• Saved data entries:
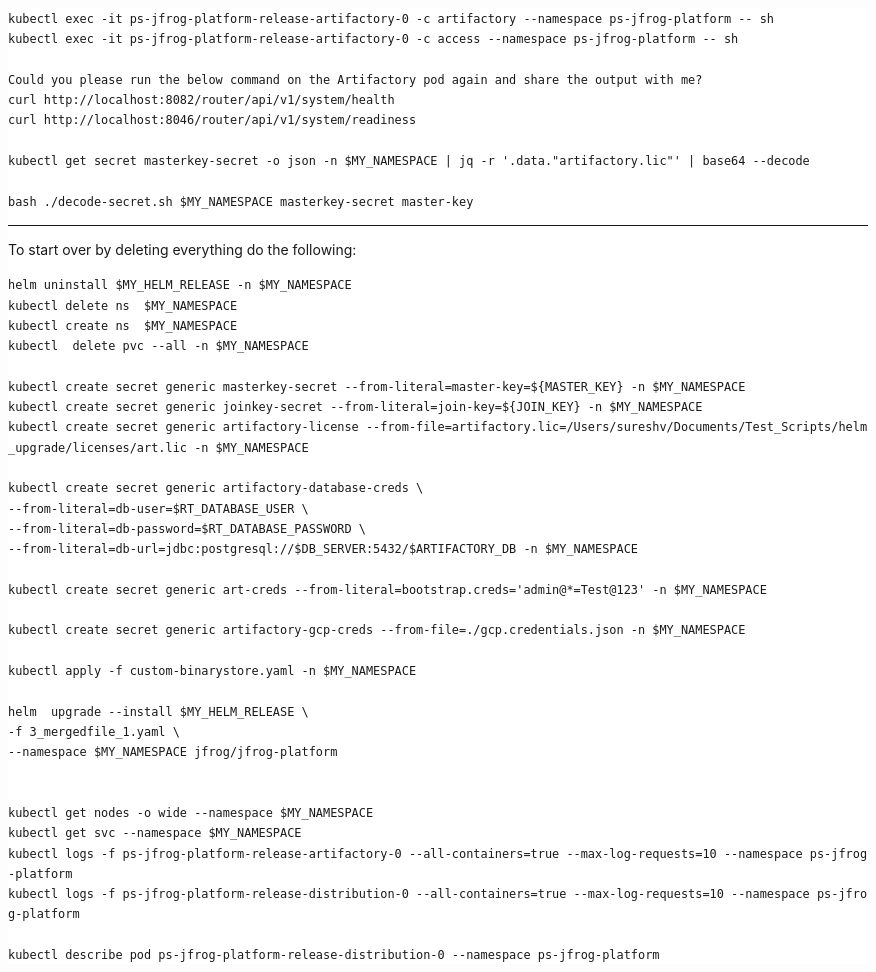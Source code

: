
```
kubectl exec -it ps-jfrog-platform-release-artifactory-0 -c artifactory --namespace ps-jfrog-platform -- sh
kubectl exec -it ps-jfrog-platform-release-artifactory-0 -c access --namespace ps-jfrog-platform -- sh

Could you please run the below command on the Artifactory pod again and share the output with me?
curl http://localhost:8082/router/api/v1/system/health
curl http://localhost:8046/router/api/v1/system/readiness

kubectl get secret masterkey-secret -o json -n $MY_NAMESPACE | jq -r '.data."artifactory.lic"' | base64 --decode

bash ./decode-secret.sh $MY_NAMESPACE masterkey-secret master-key

```

---
To start over by deleting everything do the following:

```
helm uninstall $MY_HELM_RELEASE -n $MY_NAMESPACE
kubectl delete ns  $MY_NAMESPACE
kubectl create ns  $MY_NAMESPACE
kubectl  delete pvc --all -n $MY_NAMESPACE

kubectl create secret generic masterkey-secret --from-literal=master-key=${MASTER_KEY} -n $MY_NAMESPACE
kubectl create secret generic joinkey-secret --from-literal=join-key=${JOIN_KEY} -n $MY_NAMESPACE
kubectl create secret generic artifactory-license --from-file=artifactory.lic=/Users/sureshv/Documents/Test_Scripts/helm_upgrade/licenses/art.lic -n $MY_NAMESPACE

kubectl create secret generic artifactory-database-creds \
--from-literal=db-user=$RT_DATABASE_USER \
--from-literal=db-password=$RT_DATABASE_PASSWORD \
--from-literal=db-url=jdbc:postgresql://$DB_SERVER:5432/$ARTIFACTORY_DB -n $MY_NAMESPACE

kubectl create secret generic art-creds --from-literal=bootstrap.creds='admin@*=Test@123' -n $MY_NAMESPACE

kubectl create secret generic artifactory-gcp-creds --from-file=./gcp.credentials.json -n $MY_NAMESPACE

kubectl apply -f custom-binarystore.yaml -n $MY_NAMESPACE

helm  upgrade --install $MY_HELM_RELEASE \
-f 3_mergedfile_1.yaml \
--namespace $MY_NAMESPACE jfrog/jfrog-platform 


kubectl get nodes -o wide --namespace $MY_NAMESPACE
kubectl get svc --namespace $MY_NAMESPACE
kubectl logs -f ps-jfrog-platform-release-artifactory-0 --all-containers=true --max-log-requests=10 --namespace ps-jfrog-platform
kubectl logs -f ps-jfrog-platform-release-distribution-0 --all-containers=true --max-log-requests=10 --namespace ps-jfrog-platform

kubectl describe pod ps-jfrog-platform-release-distribution-0 --namespace ps-jfrog-platform
```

• Activity: When you print the records above, keep them exact and leave out the pictures.

• Task answer:
Source code

:
```
kubectl exec -it ps-jfrog-platform-release-artifactory-0 -c artifactory --namespace ps-jfrog-platform -- sh
kubectl exec -it ps-jfrog-platform-release-artifactory-0 -c access --namespace ps-jfrog-platform -- sh

Could you please run the below command on the Artifactory pod again and share the output with me?
curl http://localhost:8082/router/api/v1/system/health
curl http://localhost:8046/router/api/v1/system/readiness

kubectl get secret masterkey-secret -o json -n $MY_NAMESPACE | jq -r '.data."artifactory.lic"' | base64 --decode

bash ./decode-secret.sh $MY_NAMESPACE masterkey-secret master-key

```

---
To start over by deleting everything do the following:

```
helm uninstall $MY_HELM_RELEASE -n $MY_NAMESPACE
kubectl delete ns  $MY_NAMESPACE
kubectl create ns  $MY_NAMESPACE
kubectl  delete pvc --all -n $MY_NAMESPACE

kubectl create secret generic masterkey-secret --from-literal=master-key=${MASTER_KEY} -n $MY_NAMESPACE
kubectl create secret generic joinkey-secret --from-literal=join-key=${JOIN_KEY} -n $MY_NAMESPACE
kubectl create secret generic artifactory-license --from-file=artifactory.lic=/Users/sureshv/Documents/Test_Scripts/helm_upgrade/licenses/art.lic -n $MY_NAMESPACE

kubectl create secret generic artifactory-database-creds \
--from-literal=db-user=$RT_DATABASE_USER \
--from-literal=db-password=$RT_DATABASE_PASSWORD \
--from-literal=db-url=jdbc:postgresql://$DB_SERVER:5432/$ARTIFACTORY_DB -n $MY_NAMESPACE

kubectl create secret generic art-creds --from-literal=bootstrap.creds='admin@*=Test@123' -n $MY_NAMESPACE

kubectl create secret generic artifactory-gcp-creds --from-file=./gcp.credentials.json -n $MY_NAMESPACE

kubectl apply -f custom-binarystore.yaml -n $MY_NAMESPACE

helm  upgrade --install $MY_HELM_RELEASE \
-f 3_mergedfile_1.yaml \
--namespace $MY_NAMESPACE jfrog/jfrog-platform 


kubectl get nodes -o wide --namespace $MY_NAMESPACE
kubectl get svc --namespace $MY_NAMESPACE
kubectl logs -f ps-jfrog-platform-release-artifactory-0 --all-containers=true --max-log-requests=10 --namespace ps-jfrog-platform
kubectl logs -f ps-jfrog-platform-release-distribution-0 --all-containers=true --max-log-requests=10 --namespace ps-jfrog-platform

kubectl describe pod ps-jfrog-platform-release-distribution-0 --namespace ps-jfrog-platform
```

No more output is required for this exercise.